As for burst mode, fixed gain operation:

1. Select the desired integration time in seconds (e.g. insert 1e-5 for 10 \(\mu s\));

2. assuming that the module is running in external trigger mode, select the number of trains, e.g. by setting Number of Trains = 1000 and Number of frames = 1;

3. select the desired gain stage:

   • for the G0 darks, use the Gain Mode: dynamic and Setting: gain0,
   • for the HG0 darks use the Gain Mode: dynamic and Setting: highgain0;
   • for the G1 or G2 darks use fixg1 or fixg2 gain modes, respectively;

4. take the run normally;

5. repeat for all the gain stages.

Remarks

A few final comments:

• the offset value depends from the integration time: if this parameter has been changed, it is necessary to repeat the dark runs acquisition;
• dark runs should be obviously repeated if the performances of the module changes, e.g. due to radiation damage;
• the stability of the offset depends from the thermal stability of the module: it is therefore suggested to let the module run for 10 - 15 min after power up and wait that it has thermalized, before taking darks and/or data.

Offsets injection

Once the dark runs for all the three gain stages have been acquired, it is possible to calculate new offset constants and inject them into the database by using a Jupyter notebook developed by the CAL team. This notebook accepts both dark runs for single cell mode and for burst mode (all the three of them must have been acquired in the same operation mode, though), and the Maxwell jobs running it can be launched directly from the myMdC page of your proposal. The procedure can be summarized in the following steps:

1. migrate the three runs (G0, G1 and G2) to the Maxwell cluster;
2. go to the Calibration Constants tab in the myMdC page of your proposal;
3. under Detector select the desired JUNGFRAU detector;
4. Under Run Number(s) input the run numbers for G0, G1 and G2 (in this order);
5. click the Request button.

The notebook will require a few minutes (around 5 min) to terminate (for single-cell: darks in burst may require longer). After that, the newly calculated offset are injected into the database.

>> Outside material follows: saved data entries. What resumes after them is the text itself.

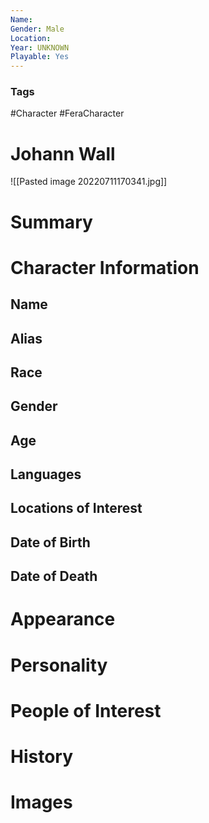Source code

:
```yaml
---
Name: 
Gender: Male
Location: 
Year: UNKNOWN
Playable: Yes
---
```


### Tags
#Character #FeraCharacter 

# Johann Wall
![[Pasted image 20220711170341.jpg]]

# Summary


# Character Information

## Name

## Alias

## Race

## Gender

## Age

## Languages

## Locations of Interest

## Date of Birth

## Date of Death

# Appearance

# Personality

# People of Interest

# History

# Images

A report is issued after the jobs are completed, and it can be downloaded from the same page.

In order to update also the online corrected preview, click on ‘Load Most Recent Constants’ from the calng MANAGER device.

As an example, typical results are also displayed below: on the left, the offset map for each gain stage, for 10 \(\mu s\) integration time.

Fig. 13 Example of an offset map for G0; please note how the offset value lies around 2000 ADC units

Fig. 14 Example of an offset map for G1; due to the signal inversion, the offset value is arounf 13000 ADC units

Fig. 15 Example of an offset map for G2; similar to the case of G1, due to signal inversion the offset value is again at the high end of the ADC range

Gain correction

There exist notebooks that use the offset and gain calibration constants present in the database, to convert the raw ADC output in physical units, how it has been outlined in subsection Raw data output. The recommended procedure is described in the section Calibration using the Metadata Catalogue Interface.

Fig. 16 The data structures that will be found in each hdf5 file, after calibration correction.

The notebook will create hdf5 files containing the corrected data using the currently available constants. In Fig. 16, the data structures that can be found in the hdf5 file containing the corrected data can be seen; they are similar to the data structures in the raw file, but with some differences:

• adc has the same shape of the data structure with the same name contained in the raw file (see Raw data output), but it now contains the corrected data, in keV units;
• mask is a new data structure and contains the map of the masked out pixels;

the remaining data structures are left unchanged.